Newsjack, was always intended to be an "Open door" show in terms of writing. However, it first became known in early 2009 when it launched a competition to find new comedy writers for the show. The winners of this competition went on to a masterclass on comedy writing with David Mitchell on 9 March 2009. Although originally Gareth Edwards was intended to be producer for the show, the job of producer eventually went to Tilusha Ghelani and Sam Michell. Later producers included Hayley Sterling and Leila Navabi. The show was first broadcast as a pilot on 4 June 2009. This pilot was broadcast first so as to give a guide to new writers about the sort of material that the programme was looking for. The first deadline for new material was 15 June 2009 at noon. While the first series was originally intended to run for ten weeks, this was reduced to the pilot and six episodes, one per week. In total there were twenty-four series and two compilation episodes: a review of the year episode, broadcast on New Year's Eve 2011, and shortly before series eight, a programme 'Newsjack Revisited' broadcast on Radio 4, featuring the best sketches from previous series seven. The episodes were also available to download as a podcast.

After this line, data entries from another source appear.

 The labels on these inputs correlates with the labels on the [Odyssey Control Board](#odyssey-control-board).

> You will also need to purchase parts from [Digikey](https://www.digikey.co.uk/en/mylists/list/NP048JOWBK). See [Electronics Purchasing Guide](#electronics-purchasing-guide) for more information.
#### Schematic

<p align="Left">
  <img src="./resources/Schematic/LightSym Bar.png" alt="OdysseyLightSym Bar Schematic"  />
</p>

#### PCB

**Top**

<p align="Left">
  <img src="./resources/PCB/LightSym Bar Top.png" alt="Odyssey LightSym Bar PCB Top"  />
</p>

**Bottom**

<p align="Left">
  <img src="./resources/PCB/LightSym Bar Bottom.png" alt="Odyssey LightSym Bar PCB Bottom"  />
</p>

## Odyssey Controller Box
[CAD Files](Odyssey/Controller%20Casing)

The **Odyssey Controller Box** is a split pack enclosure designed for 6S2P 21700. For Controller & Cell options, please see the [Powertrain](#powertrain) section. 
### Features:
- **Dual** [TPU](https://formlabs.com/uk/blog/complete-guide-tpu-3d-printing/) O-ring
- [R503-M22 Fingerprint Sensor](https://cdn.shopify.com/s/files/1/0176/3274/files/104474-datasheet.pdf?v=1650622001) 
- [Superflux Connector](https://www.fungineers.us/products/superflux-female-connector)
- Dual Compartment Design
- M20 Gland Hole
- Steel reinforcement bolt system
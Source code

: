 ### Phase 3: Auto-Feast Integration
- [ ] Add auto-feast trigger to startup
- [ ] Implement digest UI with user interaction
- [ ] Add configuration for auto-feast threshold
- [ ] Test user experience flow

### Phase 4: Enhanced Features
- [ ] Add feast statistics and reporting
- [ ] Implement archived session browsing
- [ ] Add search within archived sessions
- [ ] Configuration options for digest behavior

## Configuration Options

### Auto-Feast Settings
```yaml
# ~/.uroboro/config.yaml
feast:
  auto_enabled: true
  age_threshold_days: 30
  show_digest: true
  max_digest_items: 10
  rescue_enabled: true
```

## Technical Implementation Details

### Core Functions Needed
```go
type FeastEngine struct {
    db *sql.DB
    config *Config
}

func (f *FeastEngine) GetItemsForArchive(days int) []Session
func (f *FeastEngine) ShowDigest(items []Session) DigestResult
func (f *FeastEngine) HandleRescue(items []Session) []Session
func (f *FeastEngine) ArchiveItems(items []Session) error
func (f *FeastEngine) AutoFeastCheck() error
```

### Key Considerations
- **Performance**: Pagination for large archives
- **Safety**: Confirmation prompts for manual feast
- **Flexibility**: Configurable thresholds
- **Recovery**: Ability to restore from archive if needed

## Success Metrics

Transmission dates are as follows. The programme is normally broadcast on a Thursday evening on BBC Radio 4 Extra and repeated the following Sunday.
- Pilot: 4 June 2009
- Series 1: 18 June 2009 – 23 July 2009
- Series 2: 7 January 2010 – 11 February 2010
- Series 3: 17 June 2010 – 22 July 2010
- Series 4: 10 February 2011 – 17 March 2011
- Series 5: 15 September 2011 – 20 October 2011
- The Newsjack Review of the Year (compilation from series 4 & 5): 31 December 2011
- Series 6: 23 February 2012 – 29 March 2012
- Series 7: 20 September 2012 – 25 October 2012
- Newsjack Revisited (compilation from series 7, broadcast on BBC Radio 4): 13 February 2013
- Series 8: 14 February 2013 – 21 March 2013
- Series 9: 19 September 2013 – 24 October 2013
- Series 10: 6 March 2014 – 10 April 2014
- Series 11: 25 September 2014 – 30 October 2014
- Series 12: 26 February 2015 – 2 April 2015
- Series 13: 9 September 2015 – 14 October 2015
- Series 14: 11 February 2016 – 17 March 2016
- Series 15: 8 September 2016 – 13 October 2016
- Series 16: 26 January 2017 – 2 March 2017
- Series 17: 14 September 2017 - 19 October 2017
- Series 18: 8 February 2018 - 18 March 2018
- Series 19: 13 September 2018 - 18 October 2018
- Series 20: 7 February 2019 - 14 March 2019
- Series 21: 12 September 2019 - 17 October 2019
- Series 22: 13 February 2020 - 19 March 2020
- Series 23: 24 September 2020 - 29 October 2020
- Series 24: 25 February 2021 - 18 March 2021

The final episode of series 22 (broadcast on 19 March 2020) was recorded at the BBC Radio Theatre without a studio audience, as the recording was subject to restrictions caused by the COVID-19 pandemic in England. Series 23 was recorded remotely, without a laugh track. Series 24 is scheduled to be recorded remotely, in front of a Zoom audience.

==Awards==
Newsjack won the Rose d'Or for best Radio Comedy in 2015.